@PotomacBobI would relive my teen years again with great pleasure anytime. With groundhog day-ing every day up to, say, five times, just to experience all kinds of stupid shit. No time else I was so acutely regretful of only 24 hour a day than in my high school years (no, tight and missed deadlines at work don't cut even close).
Not that it was all rainbows and unicorns, but it was a great, intense, and interesting time, and just watching it in first person again, even if I couldn't change anything at all, I would enjoy tremendously.
Change I could seek, would, and likely prepare for -- what in effect could effect change on its own -- goes a bit later.
Funny, I sometimes "prepare" for a do-over in my mind, catch myself of taking notes, or even do it intentionally like scanning science news for things a time traveler could stole for great effect. Or simply make a mental remark like, "oh, that's... interesting... in the wrong way. Next time I would try to..." Perhaps that comes with territory, being a gamer at times prone to savescumming and cheating. In no other game than life itself it could be more rewarding (and more disastrous).
I do believe in butterfly effect, and the very fact of my memories of possible future entering the world would likely disturb the quantum state of that universe and reroll all true random elements within minutes (propagating at lightspeed) even before any of my unavoidably different decisions would enact tangible changes, even if it may take days or even years to manifest in macroscopic events differing significantly due to accumulation of difference.
For that reason alone I would not be keen to venture before 1991 or even 1992 if it can be avoided (dissolution of USSR the way it happened was as insanely improbable event as was it unavoidable, and being inside those events I wouldn't be very willing to visit worlds it went badly wrong), and my thirteen... end of 1989... is cutting it awfully close, without too obvious a payoff. (Like, in my individual situation, there's not even a lottery I could win millions a way it would make real difference -- hyperinflation and all that -- while the actual, very real opportunities that time entails were hardly available for a 13-15 year old who's more interested in watching neighbor girls skinny dipping all day long.) Even though it would be extremely interesting to revisit anyway.
On the universe branching, the easiest to reconcile the apparent time travel is that do-over is pure information transfer -- or insertion: there is no technical difference if the do-over character just had the "first life" as a particularly vivid, potentially clairvoyant dream and just woke up next day. (Yes, that's technically "discarding" the "first-life" universe.)
In fact, having clairvoyant dream better explain depply detailed future knowledge that actual time travel with couldn't possibly have world that stay fixed to that extent.

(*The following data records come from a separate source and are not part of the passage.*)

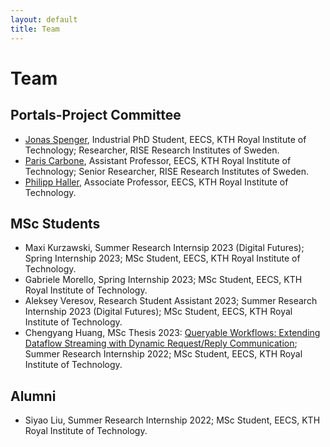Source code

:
 ```yaml
---
layout: default
title: Team
---
```


# Team

## Portals-Project Committee
* [Jonas Spenger](https://www.kth.se/profile/jspenger), Industrial PhD Student, EECS, KTH Royal Institute of Technology; Researcher, RISE Research Institutes of Sweden.
* [Paris Carbone](https://www.kth.se/profile/parisc), Assistant Professor, EECS, KTH Royal Institute of Technology; Senior Researcher, RISE Research Institutes of Sweden.
* [Philipp Haller](https://www.kth.se/profile/phaller),
  Associate Professor, EECS, KTH Royal Institute of Technology.

## MSc Students
* Maxi Kurzawski, Summer Research Internsip 2023 (Digital Futures); Spring Internship 2023; MSc Student, EECS, KTH Royal Institute of Technology.
* Gabriele Morello, Spring Internship 2023; MSc Student, EECS, KTH Royal Institute of Technology.
* Aleksey Veresov, Research Student Assistant 2023; Summer Research Internship 2023 (Digital Futures); MSc Student, EECS, KTH Royal Institute of Technology.
* Chengyang Huang, MSc Thesis 2023: [Queryable Workflows: Extending Dataflow Streaming with Dynamic Request/Reply Communication](https://urn.kb.se/resolve?urn=urn:nbn:se:kth:diva-329594); Summer Research Internship 2022; MSc Student, EECS, KTH Royal Institute of Technology.

## Alumni
* Siyao Liu, Summer Research Internship 2022; MSc Student, EECS, KTH Royal Institute of Technology.
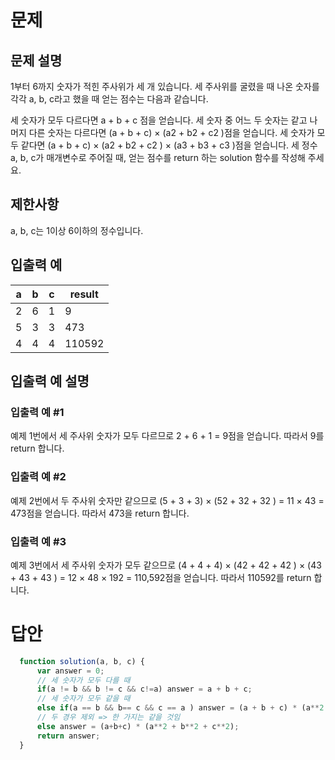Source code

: # 문제
## 문제 설명
1부터 6까지 숫자가 적힌 주사위가 세 개 있습니다. 세 주사위를 굴렸을 때 나온 숫자를 각각 a, b, c라고 했을 때 얻는 점수는 다음과 같습니다.

세 숫자가 모두 다르다면 a + b + c 점을 얻습니다.
세 숫자 중 어느 두 숫자는 같고 나머지 다른 숫자는 다르다면 (a + b + c) × (a2 + b2 + c2 )점을 얻습니다.
세 숫자가 모두 같다면 (a + b + c) × (a2 + b2 + c2 ) × (a3 + b3 + c3 )점을 얻습니다.
세 정수 a, b, c가 매개변수로 주어질 때, 얻는 점수를 return 하는 solution 함수를 작성해 주세요.

## 제한사항
a, b, c는 1이상 6이하의 정수입니다.

## 입출력 예
|a	|b	|c	|result
|---|---|---|--------
|2	|6	|1	|9
|5	|3	|3	|473
|4	|4	|4	|110592

## 입출력 예 설명
### 입출력 예 #1

예제 1번에서 세 주사위 숫자가 모두 다르므로 2 + 6 + 1 = 9점을 얻습니다. 따라서 9를 return 합니다.

### 입출력 예 #2

예제 2번에서 두 주사위 숫자만 같으므로 (5 + 3 + 3) × (52 + 32 + 32 ) = 11 × 43 = 473점을 얻습니다. 따라서 473을 return 합니다.

### 입출력 예 #3

예제 3번에서 세 주사위 숫자가 모두 같으므로 (4 + 4 + 4) × (42 + 42 + 42 ) × (43 + 43 + 43 ) = 12 × 48 × 192 = 110,592점을 얻습니다. 따라서 110592를 return 합니다.

# 답안
``` javascript
  function solution(a, b, c) {    
      var answer = 0;    
      // 세 숫자가 모두 다를 때  
      if(a != b && b != c && c!=a) answer = a + b + c;
      // 세 숫자가 모두 같을 때
      else if(a == b && b== c && c == a ) answer = (a + b + c) * (a**2 + b**2 + c**2) * (a**3 + b**3 + c**3);
      // 두 경우 제외 => 한 가지는 같을 것임
      else answer = (a+b+c) * (a**2 + b**2 + c**2);
      return answer;
  }
```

The belief that it was actually lived experience is only important for confidence it has significance, and to explain the suddenly acquired practical knowledge.
For the morality discussion, the one's "morality" is always fine tuned to serve one's selfishness. It is impossible to not do harm. Any decision or indecision, the best or worst decision alike will always hurt someone, somewhere, it's inescapable. That doesn't absolve one from investing in the best decision possible with minimizes suffering to one's reasonable knowledge and limitations. But different decisions will result in different harm and suffering far more likely, and choice between those is the "moral" choice that is necessary selfish reflection on one's irrational beliefs and tribalism. Those should anyway be made and proved for one's conscience to survive (and not drive the owner to suicide), but pretending there's nothing selfish in moralistic calculus is... on itself selfish. (Maybe it's just me being accurately aware people mostly inhabit self invented words.)